If I had a dollar for every time I was asked whether a person should file for divorce or not, I’d be vacationing in Hawaii right now. Even though I would never accept the dollar, I still cannot answer the question because it’s a very personal decision. Once you’ve decided that the marriage is irreconcilable, however, it’s probably a good time to prepare before the divorce filing.

First, conceptualize the purpose of the divorce. It is to separate and restore both spouses as single persons. With that, assets and debts must be characterized and property must be divided. Understanding the end result will help you focus in your preparation.
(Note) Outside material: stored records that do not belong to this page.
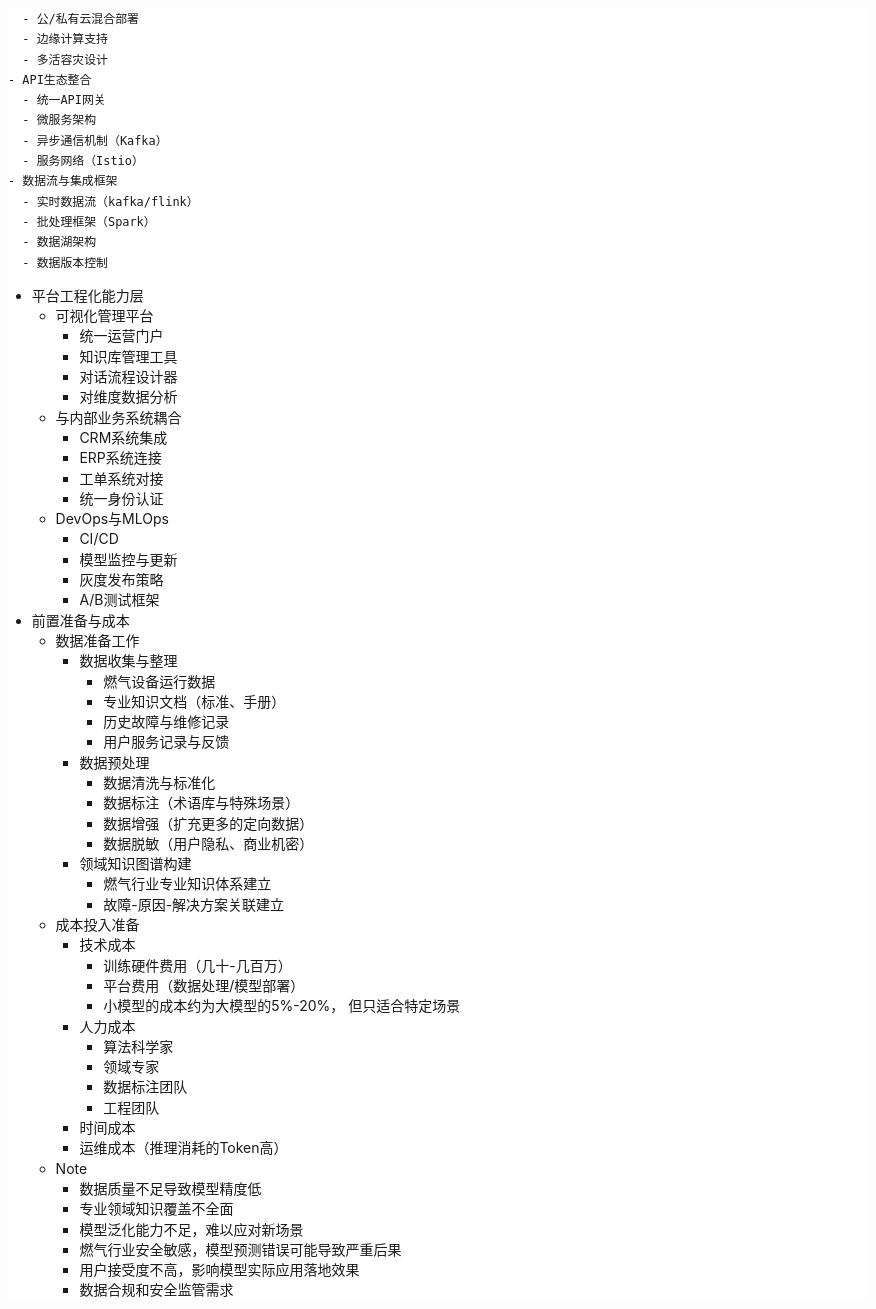       - 公/私有云混合部署
      - 边缘计算支持
      - 多活容灾设计
    - API生态整合
      - 统一API网关
      - 微服务架构
      - 异步通信机制（Kafka）
      - 服务网络（Istio）
    - 数据流与集成框架
      - 实时数据流（kafka/flink）
      - 批处理框架（Spark）
      - 数据湖架构
      - 数据版本控制
  - 平台工程化能力层
    - 可视化管理平台
      - 统一运营门户
      - 知识库管理工具
      - 对话流程设计器
      - 对维度数据分析
    - 与内部业务系统耦合
      - CRM系统集成
      - ERP系统连接
      - 工单系统对接
      - 统一身份认证
    - DevOps与MLOps
      - CI/CD
      - 模型监控与更新
      - 灰度发布策略
      - A/B测试框架
- 前置准备与成本
  - 数据准备工作
    - 数据收集与整理
      - 燃气设备运行数据
      - 专业知识文档（标准、手册）
      - 历史故障与维修记录
      - 用户服务记录与反馈
    - 数据预处理
      - 数据清洗与标准化
      - 数据标注（术语库与特殊场景）
      - 数据增强（扩充更多的定向数据）
      - 数据脱敏（用户隐私、商业机密）
    - 领域知识图谱构建
      - 燃气行业专业知识体系建立
      - 故障-原因-解决方案关联建立
  - 成本投入准备
    - 技术成本
      - 训练硬件费用（几十-几百万）
      - 平台费用（数据处理/模型部署）
      - 小模型的成本约为大模型的5%-20%， 但只适合特定场景
    - 人力成本
      - 算法科学家
      - 领域专家
      - 数据标注团队
      - 工程团队
    - 时间成本
    - 运维成本（推理消耗的Token高）
  - Note
    - 数据质量不足导致模型精度低
    - 专业领域知识覆盖不全面
    - 模型泛化能力不足，难以应对新场景
    - 燃气行业安全敏感，模型预测错误可能导致严重后果
    - 用户接受度不高，影响模型实际应用落地效果
    - 数据合规和安全监管需求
There are many things one can do to prepare before filing for divorce, depending on their circumstances. Here are some general tips:

  1. Begin the separation. While you do not necessarily have to move out of the marital home before filing, consider commencing the separation in other ways. Open a bank account and credit card in your name alone if you do not already have them. This is will ultimately prove valuable if you depend on your spouse and they try to cut you off. If you and your spouse share a phone plan, consider getting your own. It’s typically not a good idea to allow your spouse to have unfettered access to your call and text records while going through a divorce.
  2. Save your money. Divorce can be, and usually is, expensive. You will need money to keep you afloat until a support order or settlement agreement is issued by the court (assuming you are the supported party). You may need to move into a new residence. How about some new items, such as furniture and appliances? Make a spreadsheet of all your monthly expenses and determine how much money you need every month prior to the support order going into effect, which could take several months after the divorce case is opened. Many individuals going through a divorce tend to rack up a lot of debt in the beginning of the process. If you have good credit, you may need to rely on credit cards. If you have poor credit, start working on building your score up so that you can rely on credit in times of need.
  3. Hire an attorney. Whether it is you or your spouse who has the funds to retain an attorney, think twice before attempting to go through this on your own. Hiring an attorney early in the process can maximize settlement opportunities before things get ugly (and expensive). Further, having an advocate by your side will alleviate the burden of stress and time that can be redirected to other areas to help you advance through this chapter in your life. Interview several firms before deciding on one.
  4. Collect financial documents. Make copies of all your important financial documents. You will want copies of tax returns, pay stubs, bank statements, and credit card statements to name a few. Keep these in a safe place in the event your spouse goes on a seek and destroy mission.
  5. Develop a support network. Going through a divorce is tough. Having an available network of family, friends, and professionals during this time can make all the difference. Reach out to your network regularly. Being able to speak with someone will help alleviate the emotional burden.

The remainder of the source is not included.